3.4 Code-block
segmentation :
The LTE Turbo-coder
internal interleaver is only defined for a limited number of code-block sizes
with a maximum block size of 6144 bits. In case the transport block, including
the transport-block CRC, exceeds this maximum code-block size, code-block
segmentation as illustrated in Figure (3.8) is applied before Turbo coding.
Code-block segmentation implies that the transport block is segmented into
smaller code blocks that match the set of code-block sizes defined for the
Turbo coder.
Figure 3.8
In order to ensure that the size of
each code block is matched to the set of available code-block sizes, filler
bits may have to be inserted at the head of the first code block.
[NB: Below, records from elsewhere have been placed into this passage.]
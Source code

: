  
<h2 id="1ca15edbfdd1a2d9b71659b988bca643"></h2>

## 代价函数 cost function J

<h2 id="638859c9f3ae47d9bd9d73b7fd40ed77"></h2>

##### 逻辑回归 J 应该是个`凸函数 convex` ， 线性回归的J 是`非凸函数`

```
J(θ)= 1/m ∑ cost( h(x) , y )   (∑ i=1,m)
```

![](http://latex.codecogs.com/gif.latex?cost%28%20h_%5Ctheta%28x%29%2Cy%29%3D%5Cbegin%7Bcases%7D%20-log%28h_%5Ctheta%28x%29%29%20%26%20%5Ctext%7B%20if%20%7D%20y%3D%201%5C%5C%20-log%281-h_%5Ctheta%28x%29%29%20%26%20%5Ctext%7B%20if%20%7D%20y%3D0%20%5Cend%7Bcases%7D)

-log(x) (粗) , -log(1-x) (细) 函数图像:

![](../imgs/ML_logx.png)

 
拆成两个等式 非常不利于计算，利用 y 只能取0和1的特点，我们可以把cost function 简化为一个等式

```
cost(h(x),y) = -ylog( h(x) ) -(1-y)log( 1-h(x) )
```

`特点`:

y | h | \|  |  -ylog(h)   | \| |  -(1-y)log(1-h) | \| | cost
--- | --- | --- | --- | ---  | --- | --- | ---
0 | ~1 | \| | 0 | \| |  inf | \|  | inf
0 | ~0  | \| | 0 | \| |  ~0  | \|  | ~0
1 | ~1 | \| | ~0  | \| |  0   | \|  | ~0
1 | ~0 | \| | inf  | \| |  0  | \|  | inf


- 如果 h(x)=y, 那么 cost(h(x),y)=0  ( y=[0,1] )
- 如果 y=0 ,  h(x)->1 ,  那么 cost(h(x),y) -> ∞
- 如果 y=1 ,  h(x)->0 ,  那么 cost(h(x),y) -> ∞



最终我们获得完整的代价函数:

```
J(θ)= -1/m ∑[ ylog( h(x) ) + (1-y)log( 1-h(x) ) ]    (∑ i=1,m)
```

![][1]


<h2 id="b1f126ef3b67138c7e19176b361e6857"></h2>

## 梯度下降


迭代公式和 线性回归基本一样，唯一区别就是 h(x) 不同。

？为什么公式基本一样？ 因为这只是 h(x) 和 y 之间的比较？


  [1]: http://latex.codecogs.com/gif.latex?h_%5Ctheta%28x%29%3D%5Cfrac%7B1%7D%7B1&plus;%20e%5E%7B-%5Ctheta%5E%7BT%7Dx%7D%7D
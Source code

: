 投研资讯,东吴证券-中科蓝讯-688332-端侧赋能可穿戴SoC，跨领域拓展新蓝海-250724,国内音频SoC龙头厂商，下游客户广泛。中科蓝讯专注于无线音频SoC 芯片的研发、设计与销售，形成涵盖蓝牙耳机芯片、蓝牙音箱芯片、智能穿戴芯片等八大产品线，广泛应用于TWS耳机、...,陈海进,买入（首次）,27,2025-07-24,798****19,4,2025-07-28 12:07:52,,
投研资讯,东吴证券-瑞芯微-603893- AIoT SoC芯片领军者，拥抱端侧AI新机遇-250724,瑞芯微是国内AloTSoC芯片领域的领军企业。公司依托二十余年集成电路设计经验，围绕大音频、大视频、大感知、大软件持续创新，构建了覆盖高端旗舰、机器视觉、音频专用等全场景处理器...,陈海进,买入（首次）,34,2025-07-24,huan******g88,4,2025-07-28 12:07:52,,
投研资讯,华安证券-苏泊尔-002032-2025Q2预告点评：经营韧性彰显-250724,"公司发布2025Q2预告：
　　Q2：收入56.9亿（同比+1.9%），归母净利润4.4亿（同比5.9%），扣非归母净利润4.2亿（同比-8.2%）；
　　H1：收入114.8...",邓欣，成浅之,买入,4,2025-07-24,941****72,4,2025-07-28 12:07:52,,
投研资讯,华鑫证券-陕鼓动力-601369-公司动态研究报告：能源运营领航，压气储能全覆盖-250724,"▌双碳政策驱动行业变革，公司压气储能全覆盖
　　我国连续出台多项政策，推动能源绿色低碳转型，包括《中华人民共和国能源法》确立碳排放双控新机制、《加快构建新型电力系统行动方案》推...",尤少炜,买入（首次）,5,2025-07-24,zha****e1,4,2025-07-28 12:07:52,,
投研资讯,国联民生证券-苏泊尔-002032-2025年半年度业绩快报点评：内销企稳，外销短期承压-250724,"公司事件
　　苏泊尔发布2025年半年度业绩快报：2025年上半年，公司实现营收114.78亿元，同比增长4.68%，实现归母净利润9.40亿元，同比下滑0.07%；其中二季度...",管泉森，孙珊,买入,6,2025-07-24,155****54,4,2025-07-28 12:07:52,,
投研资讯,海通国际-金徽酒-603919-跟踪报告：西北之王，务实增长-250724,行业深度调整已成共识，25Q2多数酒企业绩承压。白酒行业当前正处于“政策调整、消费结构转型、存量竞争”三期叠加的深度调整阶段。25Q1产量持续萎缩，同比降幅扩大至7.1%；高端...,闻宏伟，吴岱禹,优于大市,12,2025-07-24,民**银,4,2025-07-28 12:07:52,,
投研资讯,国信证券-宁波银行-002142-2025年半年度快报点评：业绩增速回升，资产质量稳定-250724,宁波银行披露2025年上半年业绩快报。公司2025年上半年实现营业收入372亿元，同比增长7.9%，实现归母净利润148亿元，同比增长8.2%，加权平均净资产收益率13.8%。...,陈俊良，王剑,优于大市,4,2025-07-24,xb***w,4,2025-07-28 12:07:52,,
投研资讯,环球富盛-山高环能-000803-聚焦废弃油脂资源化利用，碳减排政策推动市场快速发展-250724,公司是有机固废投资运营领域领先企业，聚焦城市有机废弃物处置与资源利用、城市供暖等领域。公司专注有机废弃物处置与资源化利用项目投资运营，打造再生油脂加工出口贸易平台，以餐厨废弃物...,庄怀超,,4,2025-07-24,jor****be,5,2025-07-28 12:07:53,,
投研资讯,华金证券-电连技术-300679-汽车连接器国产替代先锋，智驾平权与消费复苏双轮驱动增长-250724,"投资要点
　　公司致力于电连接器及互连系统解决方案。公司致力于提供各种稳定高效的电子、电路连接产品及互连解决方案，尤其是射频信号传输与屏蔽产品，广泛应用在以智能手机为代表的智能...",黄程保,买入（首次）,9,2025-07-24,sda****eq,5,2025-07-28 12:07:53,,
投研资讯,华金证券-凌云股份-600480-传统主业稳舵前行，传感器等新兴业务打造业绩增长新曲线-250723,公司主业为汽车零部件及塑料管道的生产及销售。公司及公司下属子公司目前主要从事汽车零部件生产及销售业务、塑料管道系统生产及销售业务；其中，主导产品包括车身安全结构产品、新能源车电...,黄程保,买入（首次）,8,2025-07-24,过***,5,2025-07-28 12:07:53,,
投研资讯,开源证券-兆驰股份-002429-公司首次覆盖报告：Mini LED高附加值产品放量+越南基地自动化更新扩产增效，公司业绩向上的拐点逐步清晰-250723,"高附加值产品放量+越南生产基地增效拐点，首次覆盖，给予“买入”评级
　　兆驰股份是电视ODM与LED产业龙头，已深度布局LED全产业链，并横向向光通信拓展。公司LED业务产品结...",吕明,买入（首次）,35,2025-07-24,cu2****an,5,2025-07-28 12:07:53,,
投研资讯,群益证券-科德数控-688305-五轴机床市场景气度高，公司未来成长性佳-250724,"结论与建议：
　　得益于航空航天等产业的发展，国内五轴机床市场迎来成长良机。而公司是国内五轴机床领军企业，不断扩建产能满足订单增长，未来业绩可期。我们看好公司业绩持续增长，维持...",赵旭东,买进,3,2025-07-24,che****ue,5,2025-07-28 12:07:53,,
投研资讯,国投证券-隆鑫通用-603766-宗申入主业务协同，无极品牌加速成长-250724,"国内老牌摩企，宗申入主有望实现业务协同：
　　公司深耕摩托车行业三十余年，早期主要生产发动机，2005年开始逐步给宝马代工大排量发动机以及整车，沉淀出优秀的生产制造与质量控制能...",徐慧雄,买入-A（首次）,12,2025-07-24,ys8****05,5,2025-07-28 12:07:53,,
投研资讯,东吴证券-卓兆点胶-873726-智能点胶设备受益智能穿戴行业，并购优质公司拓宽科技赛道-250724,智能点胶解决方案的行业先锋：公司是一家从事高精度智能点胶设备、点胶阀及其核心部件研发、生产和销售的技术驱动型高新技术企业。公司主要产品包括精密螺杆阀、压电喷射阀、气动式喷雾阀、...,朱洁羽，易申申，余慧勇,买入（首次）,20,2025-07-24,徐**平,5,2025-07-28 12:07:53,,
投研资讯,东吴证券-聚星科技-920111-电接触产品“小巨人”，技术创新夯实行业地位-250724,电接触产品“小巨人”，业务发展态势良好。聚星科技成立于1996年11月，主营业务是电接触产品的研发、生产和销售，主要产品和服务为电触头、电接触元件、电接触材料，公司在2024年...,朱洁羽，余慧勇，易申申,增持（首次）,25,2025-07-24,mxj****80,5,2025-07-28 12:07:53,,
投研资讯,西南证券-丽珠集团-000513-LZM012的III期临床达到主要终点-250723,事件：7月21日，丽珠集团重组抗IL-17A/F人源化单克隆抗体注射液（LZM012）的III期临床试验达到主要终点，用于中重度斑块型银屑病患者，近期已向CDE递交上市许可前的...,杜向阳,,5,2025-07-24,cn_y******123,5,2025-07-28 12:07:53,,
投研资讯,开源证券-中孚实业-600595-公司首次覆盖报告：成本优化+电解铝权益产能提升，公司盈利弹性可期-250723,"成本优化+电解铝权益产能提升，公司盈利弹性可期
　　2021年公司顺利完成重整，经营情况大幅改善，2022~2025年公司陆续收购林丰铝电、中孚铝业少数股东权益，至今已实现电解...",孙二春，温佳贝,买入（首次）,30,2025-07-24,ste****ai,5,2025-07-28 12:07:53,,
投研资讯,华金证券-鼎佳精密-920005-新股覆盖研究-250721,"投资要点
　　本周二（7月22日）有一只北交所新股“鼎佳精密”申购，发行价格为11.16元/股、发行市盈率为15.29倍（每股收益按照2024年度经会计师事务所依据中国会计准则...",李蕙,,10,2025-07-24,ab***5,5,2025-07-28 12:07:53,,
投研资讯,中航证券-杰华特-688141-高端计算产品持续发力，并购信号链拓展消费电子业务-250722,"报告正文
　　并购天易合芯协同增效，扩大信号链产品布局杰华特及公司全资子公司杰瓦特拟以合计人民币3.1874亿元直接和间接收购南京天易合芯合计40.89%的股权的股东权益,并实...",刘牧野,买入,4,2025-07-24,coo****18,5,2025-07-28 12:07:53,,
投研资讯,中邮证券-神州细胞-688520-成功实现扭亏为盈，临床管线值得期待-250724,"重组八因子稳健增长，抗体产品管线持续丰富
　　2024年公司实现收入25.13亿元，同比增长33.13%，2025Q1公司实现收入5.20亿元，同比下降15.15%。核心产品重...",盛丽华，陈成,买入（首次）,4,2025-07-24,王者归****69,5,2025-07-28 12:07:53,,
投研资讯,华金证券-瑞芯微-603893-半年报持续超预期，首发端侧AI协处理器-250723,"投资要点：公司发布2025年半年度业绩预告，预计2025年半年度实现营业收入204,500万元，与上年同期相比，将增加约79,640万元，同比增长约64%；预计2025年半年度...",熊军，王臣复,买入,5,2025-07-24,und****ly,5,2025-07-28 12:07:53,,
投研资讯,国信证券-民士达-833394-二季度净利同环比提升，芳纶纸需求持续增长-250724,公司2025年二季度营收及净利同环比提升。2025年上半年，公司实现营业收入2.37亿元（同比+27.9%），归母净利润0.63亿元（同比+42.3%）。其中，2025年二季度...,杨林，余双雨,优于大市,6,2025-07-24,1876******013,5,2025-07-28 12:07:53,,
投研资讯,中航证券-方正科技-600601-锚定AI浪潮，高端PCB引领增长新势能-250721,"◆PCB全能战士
Note that
filler bits may be needed also if there is no actual code block segmentation
that is if the transport-block size does not exceed the maximum code-block size.
As can be seen in Figure 54
code-block segmentation also implies that an additional (24 bits) CRC is
calculated for and appended to each code block.
Having a CRC per code block allows for early detection of correctly
decoded code blocks and corresponding early termination of the iterative
decoding of that code block.
This can be used to reduce the
terminal processing effort and power consumption. It should be noted that, in
case of no code-block segmentation that is in case of a single code block no
additional code-block CRC is applied.
One could argue that, in case of
code-block segmentation, the transport-block CRC is redundant as the set of
code-block CRCs should indirectly provide information about the correctness of
the complete transport block. However, code-block segmentation is only applied
to large transport blocks, in which case the extra overhead of the additional,
and partly redundant, transport-block CRC is insignificant. The transport-block
CRC also adds additional error-detection capabilities and thus reduces the risk
for undetected errors in the decoded transport block.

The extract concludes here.